* INSTRUCTIONS FOR THE TASK:
All lines from the line containing "尤琴。（1988）。婚事。新加坡：东昇出版社、热带出版社。" up to and including the last line of the entries must be written out exactly, with no others.

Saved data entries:
*** Begin section ***

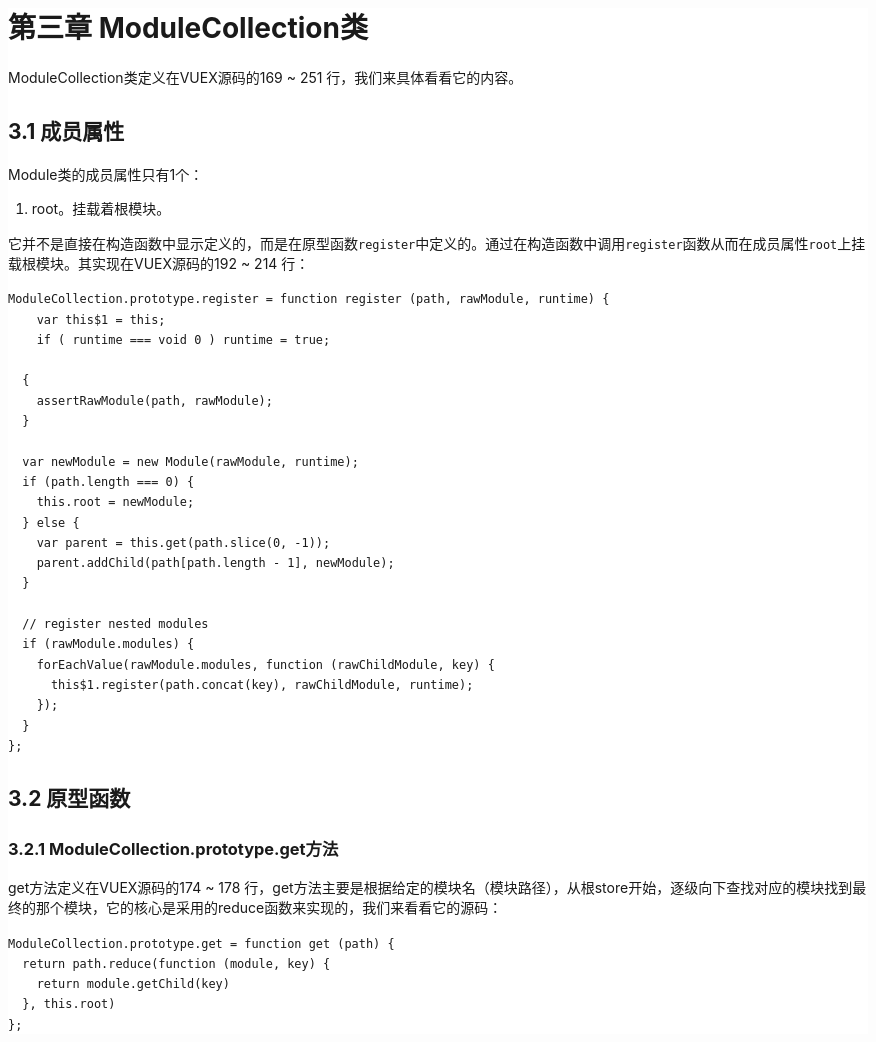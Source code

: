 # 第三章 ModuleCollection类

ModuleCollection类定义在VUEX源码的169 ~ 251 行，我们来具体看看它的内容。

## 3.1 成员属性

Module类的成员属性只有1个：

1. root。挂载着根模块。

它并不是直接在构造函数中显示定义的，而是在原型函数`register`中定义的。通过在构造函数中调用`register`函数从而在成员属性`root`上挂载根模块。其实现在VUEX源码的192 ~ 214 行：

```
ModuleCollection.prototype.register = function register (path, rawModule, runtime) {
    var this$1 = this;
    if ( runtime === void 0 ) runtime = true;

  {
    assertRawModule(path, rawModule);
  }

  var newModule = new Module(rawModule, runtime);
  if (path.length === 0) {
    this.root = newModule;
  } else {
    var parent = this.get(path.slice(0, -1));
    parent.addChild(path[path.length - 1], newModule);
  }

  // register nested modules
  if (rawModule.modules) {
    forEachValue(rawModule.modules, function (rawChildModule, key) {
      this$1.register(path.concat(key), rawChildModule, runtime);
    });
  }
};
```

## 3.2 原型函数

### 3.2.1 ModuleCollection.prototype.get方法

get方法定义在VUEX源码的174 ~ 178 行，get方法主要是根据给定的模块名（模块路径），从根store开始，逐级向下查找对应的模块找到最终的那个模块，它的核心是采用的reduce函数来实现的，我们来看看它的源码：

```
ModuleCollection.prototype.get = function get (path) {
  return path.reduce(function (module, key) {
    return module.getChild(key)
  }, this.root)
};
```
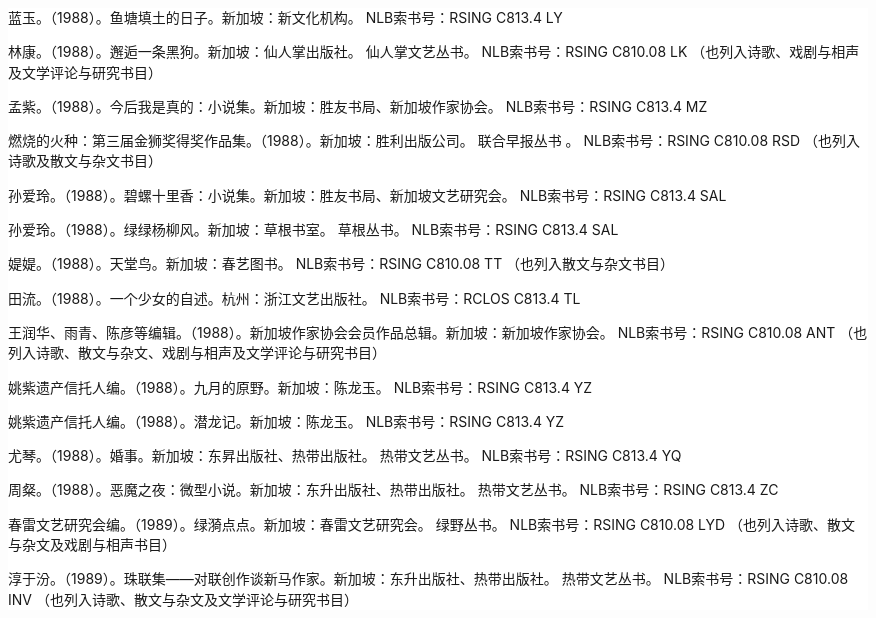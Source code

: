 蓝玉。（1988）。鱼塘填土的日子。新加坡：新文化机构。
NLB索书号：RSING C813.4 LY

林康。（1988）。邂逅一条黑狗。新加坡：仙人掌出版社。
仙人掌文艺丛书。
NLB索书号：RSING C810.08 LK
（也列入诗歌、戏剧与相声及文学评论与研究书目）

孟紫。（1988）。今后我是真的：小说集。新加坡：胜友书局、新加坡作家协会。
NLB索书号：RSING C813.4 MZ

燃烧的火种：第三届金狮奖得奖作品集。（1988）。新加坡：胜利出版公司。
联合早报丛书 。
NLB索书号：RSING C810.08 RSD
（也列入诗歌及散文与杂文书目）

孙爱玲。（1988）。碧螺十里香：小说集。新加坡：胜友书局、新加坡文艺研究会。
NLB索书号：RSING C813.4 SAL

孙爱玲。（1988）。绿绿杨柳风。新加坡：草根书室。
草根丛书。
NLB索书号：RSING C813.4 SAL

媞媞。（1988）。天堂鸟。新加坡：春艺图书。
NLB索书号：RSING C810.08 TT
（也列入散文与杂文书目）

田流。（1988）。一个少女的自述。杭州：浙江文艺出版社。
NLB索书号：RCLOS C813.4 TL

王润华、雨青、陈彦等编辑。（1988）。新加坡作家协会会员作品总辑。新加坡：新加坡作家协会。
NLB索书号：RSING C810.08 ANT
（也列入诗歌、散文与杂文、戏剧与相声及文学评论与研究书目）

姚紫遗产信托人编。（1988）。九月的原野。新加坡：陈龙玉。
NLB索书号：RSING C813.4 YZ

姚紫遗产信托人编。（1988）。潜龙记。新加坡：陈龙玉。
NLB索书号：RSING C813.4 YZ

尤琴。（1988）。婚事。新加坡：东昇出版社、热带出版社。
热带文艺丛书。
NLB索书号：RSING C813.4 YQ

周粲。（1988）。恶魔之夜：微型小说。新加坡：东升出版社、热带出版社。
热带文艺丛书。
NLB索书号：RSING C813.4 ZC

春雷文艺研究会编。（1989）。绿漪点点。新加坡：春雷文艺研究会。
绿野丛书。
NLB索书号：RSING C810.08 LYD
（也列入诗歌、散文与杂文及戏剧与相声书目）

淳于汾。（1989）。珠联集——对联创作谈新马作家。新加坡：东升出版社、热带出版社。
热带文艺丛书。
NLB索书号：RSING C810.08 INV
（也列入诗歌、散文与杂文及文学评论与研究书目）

*** End section ***

* RESULT FOR THIS EXERCISE:
尤琴。（1988）。婚事。新加坡：东昇出版社、热带出版社。
热带文艺丛书。
NLB索书号：RSING C813.4 YQ

周粲。（1988）。恶魔之夜：微型小说。新加坡：东升出版社、热带出版社。
热带文艺丛书。
NLB索书号：RSING C813.4 ZC

春雷文艺研究会编。（1989）。绿漪点点。新加坡：春雷文艺研究会。
绿野丛书。
NLB索书号：RSING C810.08 LYD
（也列入诗歌、散文与杂文及戏剧与相声书目）

淳于汾。（1989）。珠联集——对联创作谈新马作家。新加坡：东升出版社、热带出版社。
热带文艺丛书。
NLB索书号：RSING C810.08 INV
（也列入诗歌、散文与杂文及文学评论与研究书目）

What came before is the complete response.